We are settled in the Davey Crockett State Forest and Park, a verdant place on Shoal Creek near Lawrenceburg, TN with more tree pollen at present than can possibly be good for anyone. My neighbors include a pair of true full-timers and a pair from Syracuse New York who are on their way back for the summer. He eschews the title of full-timer because he still owns a house there, but they have been on the road since late fall. All a congenial companions and we all seem to be getting our weather information from different sources. NOAA tells me that tomorrow will be awful here which makes getting away problematic. Helen, the full-timer with a dog named Roy believes the worst is over. Tom, he with the two young a fun loving Pomeranians, thinks we will have tornados tonight which seem to worry him more because he just missed one in Oklahoma by two miles. It was first he ever heard and is less sanguine about getting through the night without a trip to the shelter.
If it rains all day, we will get very close to the Smoky Mountains tomorrow. If the weather improves in the Eastern part of the state, a stop at the Chickamauga Military Park near Chattanooga is planned and that will mean an overnight stop there before going on to Cosby which is in one of the more remote parts of the National Park. The weather is good there today and if the front moves north and east, will be when we get there. Cosby comes highly recommended by those who are regular visitors to the part. We shall see.
The Shiloh stop was both peaceful and sobering. I am posting some of the photos. The Military Park, which will celebrate the 150th anniversary of the battle on April 5th and 6th, next year. The history deserves to be read. It is well written by the late Shelby Foote and other far more accurate historians than I am. As with all the other places I have been and written of that involve that war, the ironies of the place are the fascination for me. Examples include:
--A drummer, the youngest known participant who was age ten, named Clem (last name) remained in the army and retired as a Major General 35 years later.
--Henry M. Stanley, who would famously find Dr. Livingston, was a confederate infantryman who survived the battle unscathed.
-- More than 102,000 troops participated in the battle, one of the largest forces ever during the war.
--The Confederate Commanding General of the Army of Mississippi, Albert Sidney Johnston, a West Point Graduate considered one of the ablest leaders in the CSA died here from a bullet in his leg. He had sent all his aides away to take messages to various regiments just before he was hit. Had he been attended to sooner, he would likely have survived. His loss is considered a major blow to the Confederate military leadership. He was succeeded by P.T. Beauregard, whose forces fired the first shot of the war at Ft. Sumter.
--The first field hospital of the war was established on the battlefield during the battle of Shiloh, the precursor to the modern MASH units.
--Because of the intense heat, the dead were buried quickly and in mass graves. The Confederate soldiers remain in these burial mounds today, while the Union remains were relocated to the Shiloh National Cemetery. There are two Confederates buried there. Both were prisoners of war.
There is much more about this now quiet, beautiful, heavily wooded place. It is reminiscent of Gettysburg yet there is no town of substance, only Pittsburgh Landing where Grant had crossed the Tennessee River in his quest to control the river and railroad trade routes of the Confederacy. It is not commercialized, and there is an apparent reverence for both armies not found at some of the other places I have visited. Two monuments to the CSA dead fly the “Stars and Bars” within the Park.

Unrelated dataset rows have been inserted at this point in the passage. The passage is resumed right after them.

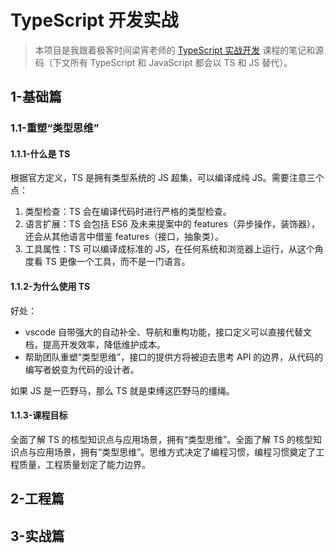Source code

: # TypeScript 开发实战

> 本项目是我跟着极客时间梁宵老师的 [TypeScript 实战开发](https://time.geekbang.org/course/detail/100032201-108620) 课程的笔记和源码（下文所有 TypeScript 和 JavaScript 都会以 TS 和 JS 替代）。

## 1-基础篇

### 1.1-重塑“类型思维”

#### 1.1.1-什么是 TS

根据官方定义，TS 是拥有类型系统的 JS 超集，可以编译成纯 JS。需要注意三个点：

1. 类型检查：TS 会在编译代码时进行严格的类型检查。
2. 语言扩展：TS 会包括 ES6 及未来提案中的 features（异步操作，装饰器），还会从其他语言中借鉴 features（接口，抽象类）。
3. 工具属性：TS 可以编译成标准的 JS，在任何系统和浏览器上运行，从这个角度看 TS 更像一个工具，而不是一门语言。

#### 1.1.2-为什么使用 TS

好处：

* vscode 自带强大的自动补全、导航和重构功能，接口定义可以直接代替文档，提高开发效率，降低维护成本。
* 帮助团队重塑“类型思维”，接口的提供方将被迫去思考 API 的边界，从代码的编写者蜕变为代码的设计者。

如果 JS 是一匹野马，那么 TS 就是束缚这匹野马的缰绳。

#### 1.1.3-课程目标

全面了解 TS 的核型知识点与应用场景，拥有“类型思维”。全面了解 TS 的核型知识点与应用场景，拥有“类型思维”。思维方式决定了编程习惯，编程习惯奠定了工程质量，工程质量划定了能力边界。

## 2-工程篇

## 3-实战篇
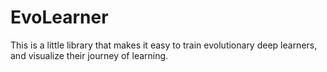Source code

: # EvoLearner

This is a little library that makes it easy to train evolutionary deep learners, and visualize their journey of
 learning. 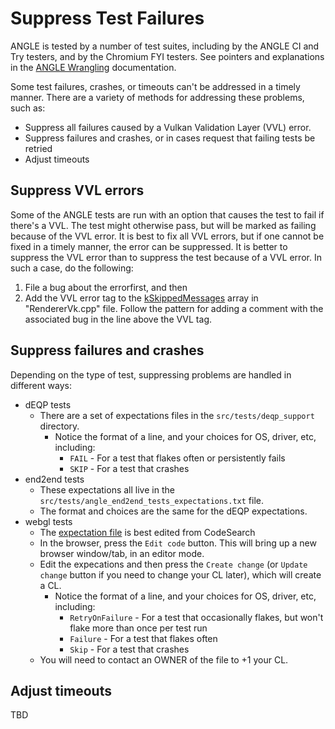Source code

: # Suppress Test Failures

ANGLE is tested by a number of test suites, including by the ANGLE CI and Try testers, and by the Chromium FYI testers.  See pointers and explanations in the [ANGLE Wrangling](https://chromium.googlesource.com/angle/angle/+/refs/heads/main/infra/ANGLEWrangling.md) documentation.

Some test failures, crashes, or timeouts can't be addressed in a timely manner.  There are a variety of methods for addressing these problems, such as:

- Suppress all failures caused by a Vulkan Validation Layer (VVL) error.
- Suppress failures and crashes, or in cases request that failing tests be retried
- Adjust timeouts

## Suppress VVL errors

Some of the ANGLE tests are run with an option that causes the test to fail if there's a VVL.  The test might otherwise pass, but will be marked as failing because of the VVL error.  It is best to fix all VVL errors, but if one cannot be fixed in a timely manner, the error can be suppressed.  It is better to suppress the VVL error than to suppress the test because of a VVL error.  In such a case, do the following:

1. File a bug about the errorfirst, and then 
2. Add the VVL error tag to the [kSkippedMessages](https://source.chromium.org/chromium/chromium/src/+/main:third_party/angle/src/libANGLE/renderer/vulkan/RendererVk.cpp;l=129?q=kSkippedMessages&ss=chromium%2Fchromium%2Fsrc) array in "RendererVk.cpp" file.  Follow the pattern for adding a comment with the associated bug in the line above the VVL tag.

## Suppress failures and crashes

Depending on the type of test, suppressing problems are handled in different ways:

- dEQP tests
  - There are a set of expectations files in the `src/tests/deqp_support` directory.
    - Notice the format of a line, and your choices for OS, driver, etc, including:
      - `FAIL` - For a test that flakes often or persistently fails
      - `SKIP` - For a test that crashes
- end2end tests
  - These expectations all live in the `src/tests/angle_end2end_tests_expectations.txt` file.
  - The format and choices are the same for the dEQP expectations.
- webgl tests
  - The [expectation file](https://source.chromium.org/chromium/chromium/src/+/main:content/test/gpu/gpu_tests/test_expectations/webgl_conformance_expectations.txt) is best edited from CodeSearch
  - In the browser, press the `Edit code` button.  This will bring up a new browser window/tab, in an editor mode.
  - Edit the expecations and then press the `Create change` (or `Update change` button if you need to change your CL later), which will create a CL.
    - Notice the format of a line, and your choices for OS, driver, etc, including:
      - `RetryOnFailure` - For a test that occasionally flakes, but won't flake more than once per test run
      - `Failure` - For a test that flakes often
      - `Skip` - For a test that crashes
  - You will need to contact an OWNER of the file to +1 your CL.

## Adjust timeouts

TBD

Here in Lawrenceburg, Crockett Park is here because its namesake settled on Shoal Creek and served as a justice of the peace, a colonel in the militia, and a state representative from Lawrence County. He built a distillery, gristmill, and powdermill here. He was well on his way to being a successful businessman when the flood of 1821 wiped out all three. Broke, he moved on to western Tennessee where he was elected to Congress. Fifteen years later, he was killed at the Alamo Mission while fighting for Texas independence from Mexico.
We will leave here tomorrow to travel as far as the weather and flooded roads will let us.

And so it goes...

Saturday, April 23, 2011


Friday, we made our way across the eastern side of Arkansas on a day that could have been painted for the occasion. After all the humidity and overcast skies of the last few days, a drive on U.S. 62/63 and a few state routes through towns with music in their names was a tonic for the annoying heat and occasional rain in the previous two days.
There is much green country out here. Jonesboro, the home of Arkansas State University is the usual urban mess trying to find a city center, but beyond that it opens into rolling hills, two and four lane roads with little traffic and about as rural as it gets. The County Seat of Marion County is Yellville, named, it is said for the first Congressman from Arkansas and then Governor, Archibald Yell. The story is that he offered the town fathers $50.00 to name it after him. They did, and he failed to make the payment. It doesn’t seem politics has changed much.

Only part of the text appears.